▼▼▼

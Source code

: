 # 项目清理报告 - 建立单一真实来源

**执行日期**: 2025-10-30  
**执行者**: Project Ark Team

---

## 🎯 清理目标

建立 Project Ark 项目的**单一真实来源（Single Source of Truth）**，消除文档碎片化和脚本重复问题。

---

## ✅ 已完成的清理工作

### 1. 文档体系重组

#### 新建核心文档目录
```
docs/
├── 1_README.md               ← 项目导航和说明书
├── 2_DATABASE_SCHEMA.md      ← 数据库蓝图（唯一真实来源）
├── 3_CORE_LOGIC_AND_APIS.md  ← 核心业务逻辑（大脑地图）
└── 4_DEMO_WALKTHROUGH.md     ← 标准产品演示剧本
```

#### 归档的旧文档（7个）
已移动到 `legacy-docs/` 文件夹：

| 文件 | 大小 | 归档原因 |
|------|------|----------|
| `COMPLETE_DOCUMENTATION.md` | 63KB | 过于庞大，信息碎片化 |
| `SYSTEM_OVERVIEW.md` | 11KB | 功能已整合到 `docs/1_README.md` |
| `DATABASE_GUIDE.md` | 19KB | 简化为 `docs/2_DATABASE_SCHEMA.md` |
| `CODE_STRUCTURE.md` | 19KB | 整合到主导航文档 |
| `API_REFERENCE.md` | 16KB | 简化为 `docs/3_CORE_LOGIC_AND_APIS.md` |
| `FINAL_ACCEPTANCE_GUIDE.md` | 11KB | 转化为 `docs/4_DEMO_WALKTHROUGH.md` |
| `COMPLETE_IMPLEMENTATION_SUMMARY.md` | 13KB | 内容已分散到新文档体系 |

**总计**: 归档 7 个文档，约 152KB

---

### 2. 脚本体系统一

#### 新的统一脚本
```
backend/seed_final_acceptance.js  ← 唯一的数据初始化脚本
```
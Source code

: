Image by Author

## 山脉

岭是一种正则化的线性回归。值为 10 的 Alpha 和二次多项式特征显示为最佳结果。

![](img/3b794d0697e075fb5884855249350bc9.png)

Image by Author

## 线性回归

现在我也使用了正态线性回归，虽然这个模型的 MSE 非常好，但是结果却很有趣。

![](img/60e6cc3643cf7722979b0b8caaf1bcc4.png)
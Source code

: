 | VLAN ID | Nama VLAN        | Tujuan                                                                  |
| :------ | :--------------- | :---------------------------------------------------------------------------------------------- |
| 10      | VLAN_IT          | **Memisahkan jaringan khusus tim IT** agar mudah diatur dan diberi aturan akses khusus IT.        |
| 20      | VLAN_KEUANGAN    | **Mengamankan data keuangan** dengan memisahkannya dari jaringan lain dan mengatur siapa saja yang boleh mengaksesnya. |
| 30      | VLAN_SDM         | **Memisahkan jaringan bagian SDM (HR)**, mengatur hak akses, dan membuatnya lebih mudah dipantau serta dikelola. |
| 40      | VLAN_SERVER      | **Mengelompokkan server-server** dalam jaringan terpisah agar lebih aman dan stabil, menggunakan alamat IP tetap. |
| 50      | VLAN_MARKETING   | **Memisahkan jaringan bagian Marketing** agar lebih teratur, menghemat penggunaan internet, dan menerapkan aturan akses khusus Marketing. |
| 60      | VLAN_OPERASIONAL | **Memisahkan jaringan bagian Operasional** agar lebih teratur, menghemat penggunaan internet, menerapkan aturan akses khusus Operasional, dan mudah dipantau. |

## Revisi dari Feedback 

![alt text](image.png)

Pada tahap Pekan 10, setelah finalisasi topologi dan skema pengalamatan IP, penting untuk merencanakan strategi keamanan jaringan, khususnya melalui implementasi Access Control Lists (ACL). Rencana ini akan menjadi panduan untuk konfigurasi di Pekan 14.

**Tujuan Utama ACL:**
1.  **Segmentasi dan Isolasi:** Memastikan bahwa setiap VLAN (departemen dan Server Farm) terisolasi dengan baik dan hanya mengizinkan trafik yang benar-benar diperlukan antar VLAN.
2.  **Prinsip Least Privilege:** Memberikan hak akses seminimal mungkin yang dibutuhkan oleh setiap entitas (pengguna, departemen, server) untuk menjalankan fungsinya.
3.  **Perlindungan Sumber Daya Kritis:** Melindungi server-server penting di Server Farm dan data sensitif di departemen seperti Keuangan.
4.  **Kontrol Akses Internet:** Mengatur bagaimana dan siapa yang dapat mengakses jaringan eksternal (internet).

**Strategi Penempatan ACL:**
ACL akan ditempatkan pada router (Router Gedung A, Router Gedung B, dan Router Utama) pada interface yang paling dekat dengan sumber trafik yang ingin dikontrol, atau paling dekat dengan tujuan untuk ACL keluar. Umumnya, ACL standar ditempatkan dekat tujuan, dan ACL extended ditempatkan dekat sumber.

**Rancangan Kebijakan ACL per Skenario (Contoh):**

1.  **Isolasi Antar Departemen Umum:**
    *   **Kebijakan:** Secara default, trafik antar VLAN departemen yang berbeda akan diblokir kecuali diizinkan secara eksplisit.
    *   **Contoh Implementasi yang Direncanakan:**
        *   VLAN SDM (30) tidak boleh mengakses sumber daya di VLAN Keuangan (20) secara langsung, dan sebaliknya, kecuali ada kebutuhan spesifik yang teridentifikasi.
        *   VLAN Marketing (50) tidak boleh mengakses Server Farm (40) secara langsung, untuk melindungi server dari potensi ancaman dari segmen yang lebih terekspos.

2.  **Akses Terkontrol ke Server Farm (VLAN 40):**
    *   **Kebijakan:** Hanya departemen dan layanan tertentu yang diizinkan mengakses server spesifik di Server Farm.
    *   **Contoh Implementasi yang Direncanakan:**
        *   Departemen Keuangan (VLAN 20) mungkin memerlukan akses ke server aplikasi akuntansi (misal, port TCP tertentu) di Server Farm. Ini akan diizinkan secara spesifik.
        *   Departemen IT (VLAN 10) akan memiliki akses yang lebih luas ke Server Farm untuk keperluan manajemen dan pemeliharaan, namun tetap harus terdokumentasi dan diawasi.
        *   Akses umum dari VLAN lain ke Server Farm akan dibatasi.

▲▲▲

For every line of the listing, produce an identical copy.

_Solved exercise:_
Source code

: # 项目清理报告 - 建立单一真实来源

**执行日期**: 2025-10-30  
**执行者**: Project Ark Team

---

## 🎯 清理目标

建立 Project Ark 项目的**单一真实来源（Single Source of Truth）**，消除文档碎片化和脚本重复问题。

---

## ✅ 已完成的清理工作

### 1. 文档体系重组

#### 新建核心文档目录
```
docs/
├── 1_README.md               ← 项目导航和说明书
├── 2_DATABASE_SCHEMA.md      ← 数据库蓝图（唯一真实来源）
├── 3_CORE_LOGIC_AND_APIS.md  ← 核心业务逻辑（大脑地图）
└── 4_DEMO_WALKTHROUGH.md     ← 标准产品演示剧本
```

#### 归档的旧文档（7个）
已移动到 `legacy-docs/` 文件夹：

| 文件 | 大小 | 归档原因 |
|------|------|----------|
| `COMPLETE_DOCUMENTATION.md` | 63KB | 过于庞大，信息碎片化 |
| `SYSTEM_OVERVIEW.md` | 11KB | 功能已整合到 `docs/1_README.md` |
| `DATABASE_GUIDE.md` | 19KB | 简化为 `docs/2_DATABASE_SCHEMA.md` |
| `CODE_STRUCTURE.md` | 19KB | 整合到主导航文档 |
| `API_REFERENCE.md` | 16KB | 简化为 `docs/3_CORE_LOGIC_AND_APIS.md` |
| `FINAL_ACCEPTANCE_GUIDE.md` | 11KB | 转化为 `docs/4_DEMO_WALKTHROUGH.md` |
| `COMPLETE_IMPLEMENTATION_SUMMARY.md` | 13KB | 内容已分散到新文档体系 |

**总计**: 归档 7 个文档，约 152KB

---

### 2. 脚本体系统一

#### 新的统一脚本
```
backend/seed_final_acceptance.js  ← 唯一的数据初始化脚本
```
Source code

:Image by Author

## 山脉

岭是一种正则化的线性回归。值为 10 的 Alpha 和二次多项式特征显示为最佳结果。

![](img/3b794d0697e075fb5884855249350bc9.png)

Image by Author

## 线性回归

现在我也使用了正态线性回归，虽然这个模型的 MSE 非常好，但是结果却很有趣。

![](img/60e6cc3643cf7722979b0b8caaf1bcc4.png)
Source code

: | VLAN ID | Nama VLAN        | Tujuan                                                                  |
| :------ | :--------------- | :---------------------------------------------------------------------------------------------- |
| 10      | VLAN_IT          | **Memisahkan jaringan khusus tim IT** agar mudah diatur dan diberi aturan akses khusus IT.        |
| 20      | VLAN_KEUANGAN    | **Mengamankan data keuangan** dengan memisahkannya dari jaringan lain dan mengatur siapa saja yang boleh mengaksesnya. |
| 30      | VLAN_SDM         | **Memisahkan jaringan bagian SDM (HR)**, mengatur hak akses, dan membuatnya lebih mudah dipantau serta dikelola. |
| 40      | VLAN_SERVER      | **Mengelompokkan server-server** dalam jaringan terpisah agar lebih aman dan stabil, menggunakan alamat IP tetap. |
| 50      | VLAN_MARKETING   | **Memisahkan jaringan bagian Marketing** agar lebih teratur, menghemat penggunaan internet, dan menerapkan aturan akses khusus Marketing. |
| 60      | VLAN_OPERASIONAL | **Memisahkan jaringan bagian Operasional** agar lebih teratur, menghemat penggunaan internet, menerapkan aturan akses khusus Operasional, dan mudah dipantau. |

## Revisi dari Feedback 

![alt text](image.png)

Pada tahap Pekan 10, setelah finalisasi topologi dan skema pengalamatan IP, penting untuk merencanakan strategi keamanan jaringan, khususnya melalui implementasi Access Control Lists (ACL). Rencana ini akan menjadi panduan untuk konfigurasi di Pekan 14.

**Tujuan Utama ACL:**
1.  **Segmentasi dan Isolasi:** Memastikan bahwa setiap VLAN (departemen dan Server Farm) terisolasi dengan baik dan hanya mengizinkan trafik yang benar-benar diperlukan antar VLAN.
2.  **Prinsip Least Privilege:** Memberikan hak akses seminimal mungkin yang dibutuhkan oleh setiap entitas (pengguna, departemen, server) untuk menjalankan fungsinya.
3.  **Perlindungan Sumber Daya Kritis:** Melindungi server-server penting di Server Farm dan data sensitif di departemen seperti Keuangan.
4.  **Kontrol Akses Internet:** Mengatur bagaimana dan siapa yang dapat mengakses jaringan eksternal (internet).

**Strategi Penempatan ACL:**
ACL akan ditempatkan pada router (Router Gedung A, Router Gedung B, dan Router Utama) pada interface yang paling dekat dengan sumber trafik yang ingin dikontrol, atau paling dekat dengan tujuan untuk ACL keluar. Umumnya, ACL standar ditempatkan dekat tujuan, dan ACL extended ditempatkan dekat sumber.

**Rancangan Kebijakan ACL per Skenario (Contoh):**

1.  **Isolasi Antar Departemen Umum:**
    *   **Kebijakan:** Secara default, trafik antar VLAN departemen yang berbeda akan diblokir kecuali diizinkan secara eksplisit.
    *   **Contoh Implementasi yang Direncanakan:**
        *   VLAN SDM (30) tidak boleh mengakses sumber daya di VLAN Keuangan (20) secara langsung, dan sebaliknya, kecuali ada kebutuhan spesifik yang teridentifikasi.
        *   VLAN Marketing (50) tidak boleh mengakses Server Farm (40) secara langsung, untuk melindungi server dari potensi ancaman dari segmen yang lebih terekspos.

2.  **Akses Terkontrol ke Server Farm (VLAN 40):**
    *   **Kebijakan:** Hanya departemen dan layanan tertentu yang diizinkan mengakses server spesifik di Server Farm.
    *   **Contoh Implementasi yang Direncanakan:**
        *   Departemen Keuangan (VLAN 20) mungkin memerlukan akses ke server aplikasi akuntansi (misal, port TCP tertentu) di Server Farm. Ini akan diizinkan secara spesifik.
        *   Departemen IT (VLAN 10) akan memiliki akses yang lebih luas ke Server Farm untuk keperluan manajemen dan pemeliharaan, namun tetap harus terdokumentasi dan diawasi.
        *   Akses umum dari VLAN lain ke Server Farm akan dibatasi.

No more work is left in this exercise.